Старуха задумчиво посмотрела на Танцующего.
— Знаешь, — сказала она вдруг, — давай я погадаю тебе. Может, для того мы и повстречались?
— Я не верю гаданиям, женщина. Слишком часто ясновидцы и предсказатели всех мастей в ответ на стук в их дверь спрашивают: «Кто там?».
— Но можешь ты потешить старуху? Дай свою ладонь, пророк.
Она взяла руку Танцующего и долго рассматривала переплетение линий на его ладони.
— Ну и что ты там увидела, женщина? — с улыбкой спросил Танцующий. — Уж не ждет ли меня моя дюжина верблюдов?
— Лучше бы я увидела дюжину верблюдов, — мрачно изрекла старуха и отпустила руку Танцующего. — Петлю увидела я, пророк. Станет для тебя город по имени Печальная собака самым печальным местом в этом мире.
На мгновение набежала тень на лицо Танцующего. Словно облако закрыло солнце. Но, немного помолчав, улыбнулся он снова и сказал:
— Что ж, зато окажу я услугу этому городу. Надолго запомнят люди город по имени Печальная собака, где Танцующий станцевал последний раз в петле.
— Почему ты шутишь со смертью? Тебе неведом страх? Или, может быть, боги подарили тебе бессмертие?
— Нет, женщина. У меня есть свой бог, но он умрет вместе со мной. Как он мог подарить мне то, чем не обладает сам? И страх знаком мне. Пеньковая веревка — самое мерзкое, что придумали люди после того, как выдумали судейство. Но что я могу поделать?

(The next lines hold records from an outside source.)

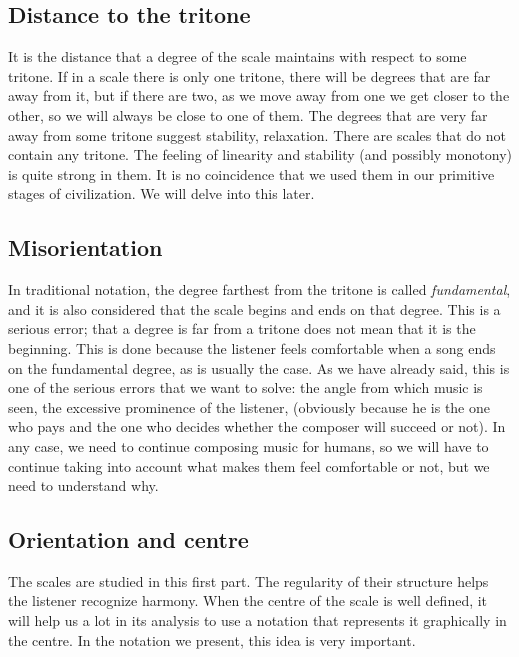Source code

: \documentclass[]{report}
\begin{document}
\subsection{Distance to the tritone}
It is the distance that a degree of the scale maintains with respect to some tritone. If in a scale there is only one tritone, there will be degrees that are far away from it, but if there are two, as we move away from one we get closer to the other, so we will always be close to one of them.
The degrees that are very far away from some tritone suggest stability, relaxation. There are scales that do not contain any tritone. The feeling of linearity and stability (and possibly monotony) is quite strong in them. It is no coincidence that we used them in our primitive stages of civilization. We will delve into this later.
\subsection{Misorientation}
In traditional notation, the degree farthest from the tritone is called \emph{fundamental}, and it is also considered that the scale begins and ends on that degree. This is a serious error; that a degree is far from a tritone does not mean that it is the beginning. This is done because the listener feels comfortable when a song ends on the fundamental degree, as is usually the case. As we have already said, this is one of the serious errors that we want to solve: the angle from which music is seen, the excessive prominence of the listener, (obviously because he is the one who pays and the one who decides whether the composer will succeed or not). In any case, we need to continue composing music for humans, so we will have to continue taking into account what makes them feel comfortable or not, but we need to understand why.
\subsection{Orientation and centre}
The scales are studied in this first part. The regularity of their structure
helps the listener recognize harmony. When the centre of the
scale is well defined, it will help us a lot in its analysis to use a notation
that represents it graphically in the centre. In the notation we present, this
idea is very important.
\end{document}
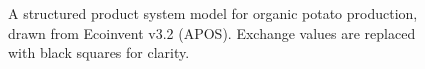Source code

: \begin{figure}
  
  \caption{A structured product system model for organic potato production, drawn from Ecoinvent v3.2 (APOS). Exchange values are replaced with black squares for clarity.}
  \label{table:potato}
\end{figure}
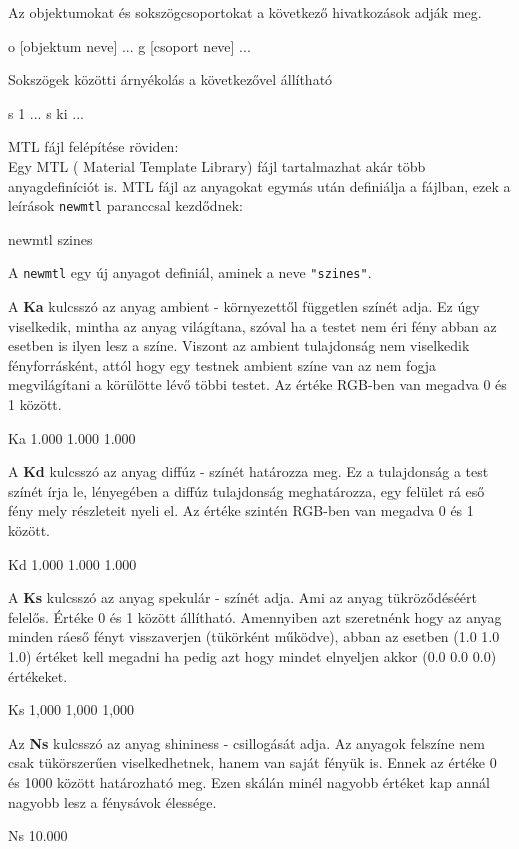 \noindent Az objektumokat és sokszögcsoportokat a következő hivatkozások adják meg.
\bigskip
\begin{python}
o [objektum neve]
  ...
  g [csoport neve]
  ...
\end{python}
\bigskip
Sokszögek közötti árnyékolás a következővel állítható
\bigskip
\begin{python}
s 1
  ...
  s ki
  ...
\end{python}
\bigskip

MTL fájl felépítése röviden:\\

Egy MTL ( Material Template Library) fájl tartalmazhat akár több anyagdefiníciót is. MTL fájl az anyagokat egymás után definiálja a fájlban, ezek a leírások \texttt{newmtl} paranccsal kezdődnek:
\bigskip
\begin{python}
newmtl szines
\end{python}
\bigskip
A \texttt{newmtl} egy új anyagot definiál, aminek a neve \texttt{"szines"}.
\newpage

\noindent A \textbf{Ka} kulcsszó az anyag ambient - környezettől független színét adja. Ez úgy viselkedik, mintha az anyag világítana, szóval ha a testet nem éri fény abban az esetben is ilyen lesz a színe. Viszont  az ambient tulajdonság nem viselkedik fényforrásként, attól hogy egy testnek ambient színe van az nem fogja megvilágítani a körülötte lévő többi testet. Az értéke RGB-ben van megadva 0 és 1 között.
\bigskip
\begin{python}
Ka 1.000 1.000 1.000
\end{python}
\bigskip
A \textbf{Kd} kulcsszó az anyag diffúz -  színét határozza meg. Ez a tulajdonság a test színét írja le, lényegében a diffúz tulajdonság meghatározza, egy felület rá eső fény mely részleteit nyeli el. Az értéke szintén RGB-ben van megadva 0 és 1 között.
\bigskip
\begin{python}
Kd 1.000 1.000 1.000
\end{python}
\bigskip
A \textbf{Ks} kulcsszó az anyag spekulár - színét adja. Ami az anyag tükröződéséért felelős. Értéke 0 és 1 között állítható. Amennyiben azt szeretnénk hogy az anyag minden ráeső fényt visszaverjen (tükörként működve), abban az esetben (1.0 1.0 1.0) értéket kell megadni ha pedig azt hogy mindet elnyeljen akkor (0.0 0.0 0.0) értékeket.
\bigskip
\begin{python}
Ks 1,000 1,000 1,000
\end{python}
\bigskip
Az \textbf{Ns} kulcsszó az anyag shininess - csillogását adja. Az anyagok felszíne nem csak tükörszerűen viselkedhetnek, hanem van saját fényük is. Ennek az értéke 0 és 1000 között határozható meg. Ezen skálán minél nagyobb értéket kap annál nagyobb lesz a fénysávok élessége.
\bigskip
\begin{python}
Ns 10.000
\end{python}
\bigskip
{}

— Не иди в этот город. Судьбу изменить очень просто, пророк. Один маленький шаг в сторону уведет тебя на совсем другую дорогу. Сделай этот шаг, Танцующий. Что один шаг для того, кто всю жизнь кружился в танце? Сделай шаг, пророк.
— Человек и его судьба — единое целое. И изменить то, что предначертано, — значит стать другим человеком. Танцующего, которого называют возмутителем покоя, ждет смерть в городе по имени Печальная собака. Пусть так. Но если не пойдет он в этот город навстречу своей гибели, перестанет он быть Танцующим. Станет он кем-то иным. И кто знает, не превратится ли он в чудовище?..
— Лучше быть живым чудовищем, чем мертвым пророком.
— Так говорит твоя истина. Моя учит, что лучше быть самим собой. Пускай даже в петле.
— Жаль, Танцующий. Не в добрый час встретил ты старуху в темных одеждах. Но все-таки мы поняли, для чего был завязан узелок этой встречи.
— Прощай, женщина. И если сможешь, расскажи внукам своим о городе по имени Печальная собака. И о том, что слишком любят там пеньковые веревки.
С этими словами повернулся Танцующий и пошел навстречу своей петле.
О победе и пораженииПуть в город по имени Печальная собака лежал через море. Дни и ночи проводил Танцующий на палубе большого корабля. Не хотел он ни пить, ни спать. С каждым взмахом длинных весел приближалось его последнее испытание. Хотел он быть готовым к нему. И так говорил в сердце своем:
Даже звезды гаснут. А ты, Танцующий, даже не палец, указывающий на звезды. Почему же ты не можешь прогнать из сердца печаль? Страх и сомнения кусают тебя? И спать не дают их блошиные укусы?
В чем же сомневаешься ты? Уж не между ли победой и поражением мечется дух твой, как собака, потерявшая хозяина? Поистине, еще немного, и будешь ты, поджав хвост, ластиться к тем, кто кинет тебе жирный кусок утешения.